To do |
Copy exactly, and only, the lines from the one containing "for the three" through the last line of the records below.

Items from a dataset
==========

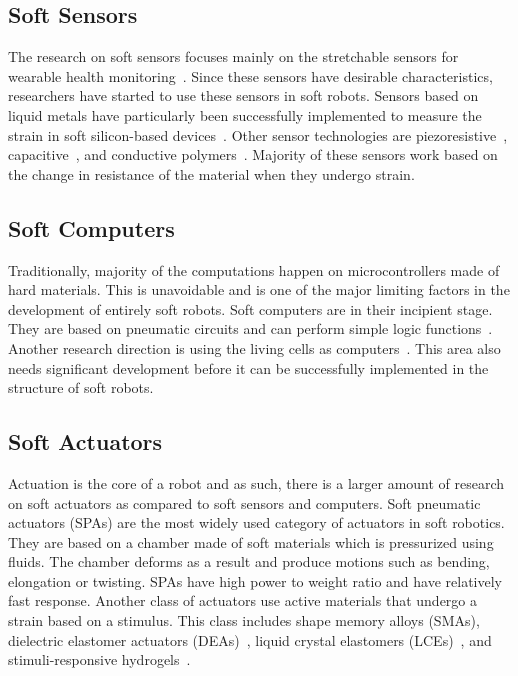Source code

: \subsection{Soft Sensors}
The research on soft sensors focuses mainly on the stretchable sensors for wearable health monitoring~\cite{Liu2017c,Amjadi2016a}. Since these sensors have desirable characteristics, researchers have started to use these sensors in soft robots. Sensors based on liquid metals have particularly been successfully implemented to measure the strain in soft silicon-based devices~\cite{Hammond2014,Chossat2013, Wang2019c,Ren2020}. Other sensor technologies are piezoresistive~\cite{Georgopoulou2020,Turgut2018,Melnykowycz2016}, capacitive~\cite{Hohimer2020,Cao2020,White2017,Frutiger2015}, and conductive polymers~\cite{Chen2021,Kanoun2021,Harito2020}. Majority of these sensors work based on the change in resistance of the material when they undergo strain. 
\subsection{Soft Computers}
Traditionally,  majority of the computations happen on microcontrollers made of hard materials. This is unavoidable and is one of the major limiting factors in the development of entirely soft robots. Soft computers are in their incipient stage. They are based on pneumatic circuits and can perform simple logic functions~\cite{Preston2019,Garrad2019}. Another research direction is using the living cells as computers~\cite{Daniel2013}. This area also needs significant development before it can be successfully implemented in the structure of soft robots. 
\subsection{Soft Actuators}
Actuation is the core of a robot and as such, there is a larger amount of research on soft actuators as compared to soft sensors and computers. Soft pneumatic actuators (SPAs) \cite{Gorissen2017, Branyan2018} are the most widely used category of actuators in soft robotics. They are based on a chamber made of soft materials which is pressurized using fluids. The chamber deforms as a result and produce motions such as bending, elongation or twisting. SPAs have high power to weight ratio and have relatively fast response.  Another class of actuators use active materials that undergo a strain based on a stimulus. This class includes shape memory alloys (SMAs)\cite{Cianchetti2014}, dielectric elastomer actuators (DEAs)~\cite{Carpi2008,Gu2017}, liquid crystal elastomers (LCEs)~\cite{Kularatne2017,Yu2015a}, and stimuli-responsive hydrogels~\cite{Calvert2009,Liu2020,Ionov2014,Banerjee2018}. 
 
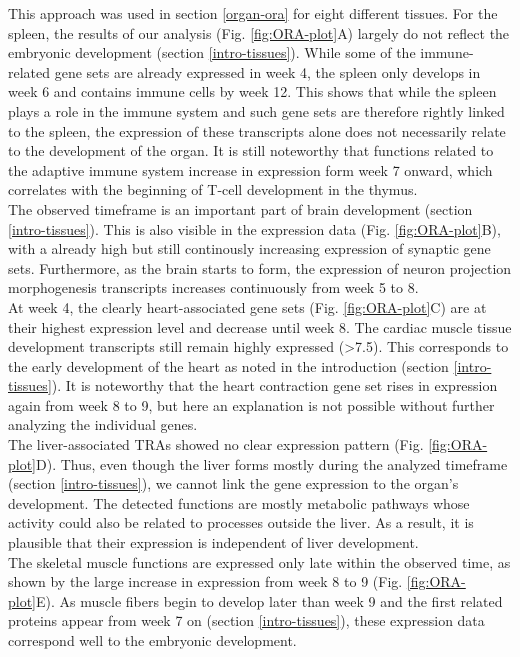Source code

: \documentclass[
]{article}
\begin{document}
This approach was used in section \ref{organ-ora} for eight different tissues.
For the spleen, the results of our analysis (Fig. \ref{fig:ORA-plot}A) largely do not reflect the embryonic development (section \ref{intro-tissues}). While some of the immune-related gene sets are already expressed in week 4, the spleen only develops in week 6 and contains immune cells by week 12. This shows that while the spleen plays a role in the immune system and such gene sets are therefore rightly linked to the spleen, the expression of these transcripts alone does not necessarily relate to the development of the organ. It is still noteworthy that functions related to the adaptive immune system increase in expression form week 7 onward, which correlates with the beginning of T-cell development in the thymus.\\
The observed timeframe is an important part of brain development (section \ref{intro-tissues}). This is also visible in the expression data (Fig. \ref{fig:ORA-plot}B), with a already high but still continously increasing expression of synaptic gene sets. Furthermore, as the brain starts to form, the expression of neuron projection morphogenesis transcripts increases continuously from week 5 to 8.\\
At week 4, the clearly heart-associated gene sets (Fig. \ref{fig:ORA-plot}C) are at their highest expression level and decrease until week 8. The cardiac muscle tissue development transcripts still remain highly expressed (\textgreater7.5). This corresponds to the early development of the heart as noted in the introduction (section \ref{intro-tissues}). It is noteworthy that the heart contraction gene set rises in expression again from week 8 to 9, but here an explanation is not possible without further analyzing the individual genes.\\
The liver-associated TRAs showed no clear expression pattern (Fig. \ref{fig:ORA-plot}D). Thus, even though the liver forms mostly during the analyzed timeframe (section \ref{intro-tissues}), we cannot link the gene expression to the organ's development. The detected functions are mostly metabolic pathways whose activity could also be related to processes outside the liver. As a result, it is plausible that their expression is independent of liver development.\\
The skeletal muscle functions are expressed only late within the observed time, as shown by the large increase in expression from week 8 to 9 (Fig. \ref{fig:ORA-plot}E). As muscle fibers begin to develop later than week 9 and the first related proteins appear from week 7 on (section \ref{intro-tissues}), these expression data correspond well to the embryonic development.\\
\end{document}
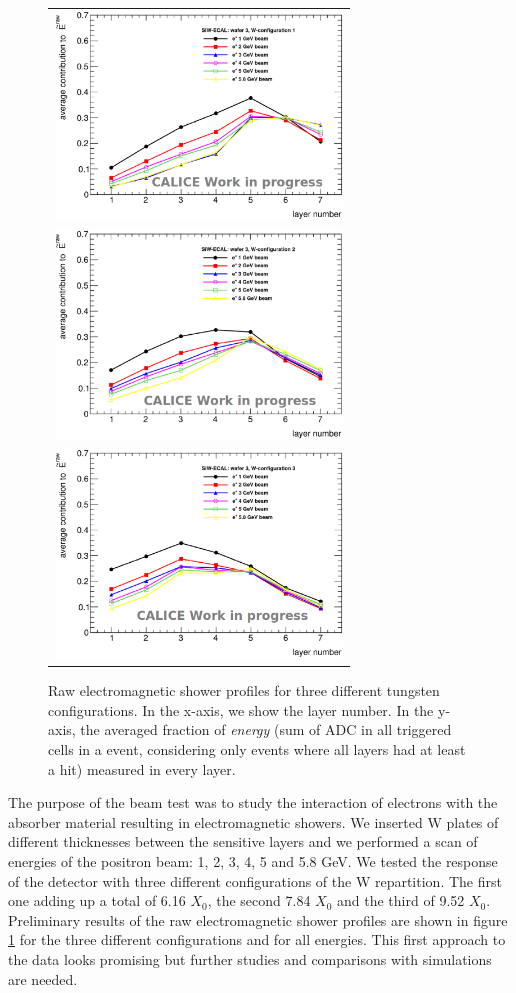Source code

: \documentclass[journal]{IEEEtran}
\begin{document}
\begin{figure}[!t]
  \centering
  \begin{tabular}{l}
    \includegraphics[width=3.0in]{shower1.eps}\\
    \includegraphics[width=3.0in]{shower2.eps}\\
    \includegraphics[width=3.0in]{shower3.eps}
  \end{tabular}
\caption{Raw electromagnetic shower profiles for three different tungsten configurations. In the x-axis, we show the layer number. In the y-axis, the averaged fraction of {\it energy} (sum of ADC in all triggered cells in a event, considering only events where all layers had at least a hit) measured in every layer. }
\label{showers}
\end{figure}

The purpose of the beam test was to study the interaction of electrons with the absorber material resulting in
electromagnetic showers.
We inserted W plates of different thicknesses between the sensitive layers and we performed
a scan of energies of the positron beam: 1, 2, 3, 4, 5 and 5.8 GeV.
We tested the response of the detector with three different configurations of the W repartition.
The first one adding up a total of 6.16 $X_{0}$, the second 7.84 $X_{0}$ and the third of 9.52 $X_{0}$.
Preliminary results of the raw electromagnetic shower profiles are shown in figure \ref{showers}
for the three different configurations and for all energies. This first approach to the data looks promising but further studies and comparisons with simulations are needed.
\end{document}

==========

Task result |
for the three different configurations and for all energies. This first approach to the data looks promising but further studies and comparisons with simulations are needed.
\end{document}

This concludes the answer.